Note: I discovered the dark poet of Catalan only shortly before my last poem in June 1995, in a flea market near my home in Deptford, London, where I bought a used copy of Magda Borgin's selection of his poems for 50 pence, and marvelled at how close are his poetry and mine. Never indeed could two poets removed from each other by such great distance and time come so close to each other in their passions and words.
 
 

Offering to Cerberus

I have given my whole life to words,
chewed this dog-hunger into a long meal.
Have mercy, sentry, on these bones,
for I arrive without a scrap of flesh!
I plunged my hands into the mysterious gold
of my beloved Catalan and hold them out
to you today empty of gain, white with ash
from my own fire, as the sound of fragile glass
recedes in the chasm of my head.
I dance in the pain to make them laugh,
to win their barked applause,
and in the end they crown me with a jester's cap.


Black Land

Rest from your trip.
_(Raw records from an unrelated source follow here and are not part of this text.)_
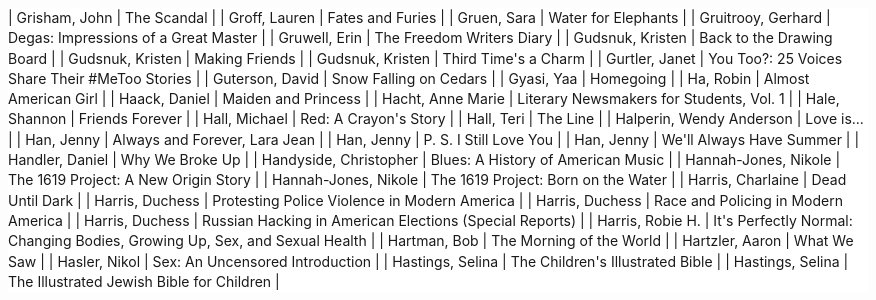 | Grisham, John                      | The Scandal                                                                                                                    |
| Groff, Lauren                      | Fates and Furies                                                                                                               |
| Gruen, Sara                        | Water for Elephants                                                                                                            |
| Gruitrooy, Gerhard                 | Degas: Impressions of a Great Master                                                                                           |
| Gruwell, Erin                      | The Freedom Writers Diary                                                                                                      |
| Gudsnuk, Kristen                   | Back to the Drawing Board                                                                                                      |
| Gudsnuk, Kristen                   | Making Friends                                                                                                                 |
| Gudsnuk, Kristen                   | Third Time's a Charm                                                                                                           |
| Gurtler, Janet                     | You Too?: 25 Voices Share Their #MeToo Stories                                                                                 |
| Guterson, David                    | Snow Falling on Cedars                                                                                                         |
| Gyasi, Yaa                         | Homegoing                                                                                                                      |
| Ha, Robin                          | Almost American Girl                                                                                                           |
| Haack, Daniel                      | Maiden and Princess                                                                                                            |
| Hacht, Anne Marie                  | Literary Newsmakers for Students, Vol. 1                                                                                       |
| Hale, Shannon                      | Friends Forever                                                                                                                |
| Hall, Michael                      | Red: A Crayon's Story                                                                                                          |
| Hall, Teri                         | The Line                                                                                                                       |
| Halperin, Wendy Anderson           | Love is...                                                                                                                     |
| Han, Jenny                         | Always and Forever, Lara Jean                                                                                                  |
| Han, Jenny                         | P. S. I Still Love You                                                                                                         |
| Han, Jenny                         | We'll Always Have Summer                                                                                                       |
| Handler, Daniel                    | Why We Broke Up                                                                                                                |
| Handyside, Christopher             | Blues: A History of American Music                                                                                             |
| Hannah-Jones, Nikole               | The 1619 Project: A New Origin Story                                                                                           |
| Hannah-Jones, Nikole               | The 1619 Project: Born on the Water                                                                                            |
| Harris, Charlaine                  | Dead Until Dark                                                                                                                |
| Harris, Duchess                    | Protesting Police Violence in Modern America                                                                                   |
| Harris, Duchess                    | Race and Policing in Modern America                                                                                            |
| Harris, Duchess                    | Russian Hacking in American Elections (Special Reports)                                                                        |
| Harris, Robie H.                   | It's Perfectly Normal: Changing Bodies, Growing Up, Sex, and Sexual Health                                                     |
| Hartman, Bob                       | The Morning of the World                                                                                                       |
| Hartzler, Aaron                    | What We Saw                                                                                                                    |
| Hasler, Nikol                      | Sex: An Uncensored Introduction                                                                                                |
| Hastings, Selina                   | The Children's Illustrated Bible                                                                                               |
| Hastings, Selina                   | The Illustrated Jewish Bible for Children                                                                                      |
Beneath the golden eye
the kingdom stretches forth forever. On the plain
of calm and solitude the wind drifts off to sleep.

Upriver, between desert walls,
the god's ship draws near. A thousand banners
flutter on the masts, ablaze with sun.
Rower priests sing ancient anthems
to the lord of death, as they pierce
the mud, the swollen waves.

 This light, the peace of this long day,
are yours, traveler, if the vast earth
of eternal wheat cries out to you by your own name.